Getting her high school diploma was “a big deal for me,” she said.

Finding a place to play sports after high school was the next big step. Trapp and Hughes “kind of got me recruited,” she said. “They sent letters to colleges.”

Going to college was another big step.

“I really felt safe at Marshall. I loved the coaches and felt like I was going to be taken care of there,” she said. “It was very frightening to leave my comfort zone.”

She lived on campus and had little opportunity to get home.

“I was on my own for the first time, and had to work during the summers, but I had good support there,” she said.

Basketball always was her best sport “by far,” she said. “Softball was my other main sport. I wasn’t much of a volleyball player.”

She survived and thrived at Portland State for Karen Morgan and Wendy Hawley in basketball and Teri Mariani in softball.

In college, she moved from shortstop to second base in softball (she was a big baseball fan and favorite players included Joe Morgan and Pete Rose).

Her PSU softball teams made the AIAW regionals all four years and placed fourth, seventh and ninth at the national tourneys. She made the national all-tournament team.

“I fit in at Portland State,” she said. “It turned out to be a great time of my life. Great coaches, great people. It taught me a lot. I had to grow up fast.”

Growing up, she was a “terrible” student who missed a lot of school through third grade, largely because of rheumatic fever, but she worked at it enough to become “average” in the classroom.

But she was a good kid, “kind of independent, and you never had to wake me up to get to school.”

She didn’t get a college degree, but the connections she made in athletics helped her land a couple of jobs that she loved and that provided what she needed.

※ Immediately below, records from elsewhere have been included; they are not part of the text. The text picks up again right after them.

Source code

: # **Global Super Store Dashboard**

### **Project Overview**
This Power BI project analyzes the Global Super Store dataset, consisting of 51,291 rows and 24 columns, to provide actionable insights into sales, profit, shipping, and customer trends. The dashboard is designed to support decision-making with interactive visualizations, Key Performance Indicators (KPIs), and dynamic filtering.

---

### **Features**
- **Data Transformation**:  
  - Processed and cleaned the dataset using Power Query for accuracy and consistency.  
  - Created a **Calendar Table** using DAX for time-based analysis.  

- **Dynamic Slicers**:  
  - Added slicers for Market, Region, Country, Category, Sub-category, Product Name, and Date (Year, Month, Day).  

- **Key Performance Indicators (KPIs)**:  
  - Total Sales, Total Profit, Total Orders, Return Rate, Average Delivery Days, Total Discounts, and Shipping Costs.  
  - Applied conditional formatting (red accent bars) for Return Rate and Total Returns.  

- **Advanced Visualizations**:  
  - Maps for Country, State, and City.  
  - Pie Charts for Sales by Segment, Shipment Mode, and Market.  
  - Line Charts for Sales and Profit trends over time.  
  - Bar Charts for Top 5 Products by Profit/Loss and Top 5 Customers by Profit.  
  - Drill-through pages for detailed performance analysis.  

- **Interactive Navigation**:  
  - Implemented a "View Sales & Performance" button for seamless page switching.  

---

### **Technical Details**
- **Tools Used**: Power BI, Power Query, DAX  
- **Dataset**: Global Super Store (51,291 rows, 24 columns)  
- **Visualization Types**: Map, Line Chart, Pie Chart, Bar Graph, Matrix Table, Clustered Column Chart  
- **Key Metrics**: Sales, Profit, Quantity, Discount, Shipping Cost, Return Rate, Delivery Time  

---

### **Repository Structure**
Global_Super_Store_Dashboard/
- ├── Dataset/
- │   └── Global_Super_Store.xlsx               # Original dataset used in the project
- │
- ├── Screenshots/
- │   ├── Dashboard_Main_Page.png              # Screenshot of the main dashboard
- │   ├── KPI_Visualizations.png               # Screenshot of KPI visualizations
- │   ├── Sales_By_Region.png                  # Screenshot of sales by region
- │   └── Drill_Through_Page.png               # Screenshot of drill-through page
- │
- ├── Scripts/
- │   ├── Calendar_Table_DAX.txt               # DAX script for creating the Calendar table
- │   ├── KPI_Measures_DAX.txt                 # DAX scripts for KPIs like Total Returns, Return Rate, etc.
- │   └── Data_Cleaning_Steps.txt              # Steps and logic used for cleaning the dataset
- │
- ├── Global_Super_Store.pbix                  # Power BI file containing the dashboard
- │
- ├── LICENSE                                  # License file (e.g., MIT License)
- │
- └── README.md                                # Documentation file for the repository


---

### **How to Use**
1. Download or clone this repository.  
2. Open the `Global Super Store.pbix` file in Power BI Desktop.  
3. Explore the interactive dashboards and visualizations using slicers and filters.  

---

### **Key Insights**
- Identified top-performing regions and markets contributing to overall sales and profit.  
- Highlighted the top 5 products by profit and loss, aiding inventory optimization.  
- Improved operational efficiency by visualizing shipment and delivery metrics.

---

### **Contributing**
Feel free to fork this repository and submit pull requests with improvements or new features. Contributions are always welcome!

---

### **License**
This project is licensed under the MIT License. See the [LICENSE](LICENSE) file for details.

Her first job after college was at Grant High as a campus monitor and volleyball coach. Carolyn Fitzwater, a Hall of Fame coach at Grant, helped her get started and coached above her. She also coached some softball at Grant and later helped coach Cleveland volleyball and basketball under Linda McLellan. She also was a varsity assistant in basketball at St. Mary’s Academy.

After five years at Grant, she was bumped up to a job in special education. She worked for 15 years alongside classroom teachers and doing job training for the learning-disabled, ages 17 to 21.

“The job would train me, and then I would train the special-ed student,” she said. “Or I would show them how to do things like laundry or using a microwave.”

She then went to the Multnomah County Sheriff’s Department of Corrections for nearly 14 years.

Skinner also officiated a lot of basketball and volleyball. She did high school basketball for 15 years and volleyball for 28, refereeing at many state tournaments before retiring this year. In 1996, she went to Atlanta to try out for officiating professional women’s basketball games, but wasn’t selected.

Today, she is retired and living in Oregon City. She likes to travel, camp and fish.

“Anything outdoors I like,” she said.

She follows PSU sports, Oregon and Oregon State women’s basketball, the Seattle Mariners and more, but “if somebody asked me to go camping or fishing, that’s what I’d do.”

Times have changed in so many ways.

“Female basketball and volleyball players are so far advanced and such great athletes,” she said. “But I considered myself a pretty good athlete for my team, and the people in my era, like Karen Strong, Karyl Wing, Kathleen Sherman and Teri Mariani, we started the path to opening more sports for girls.”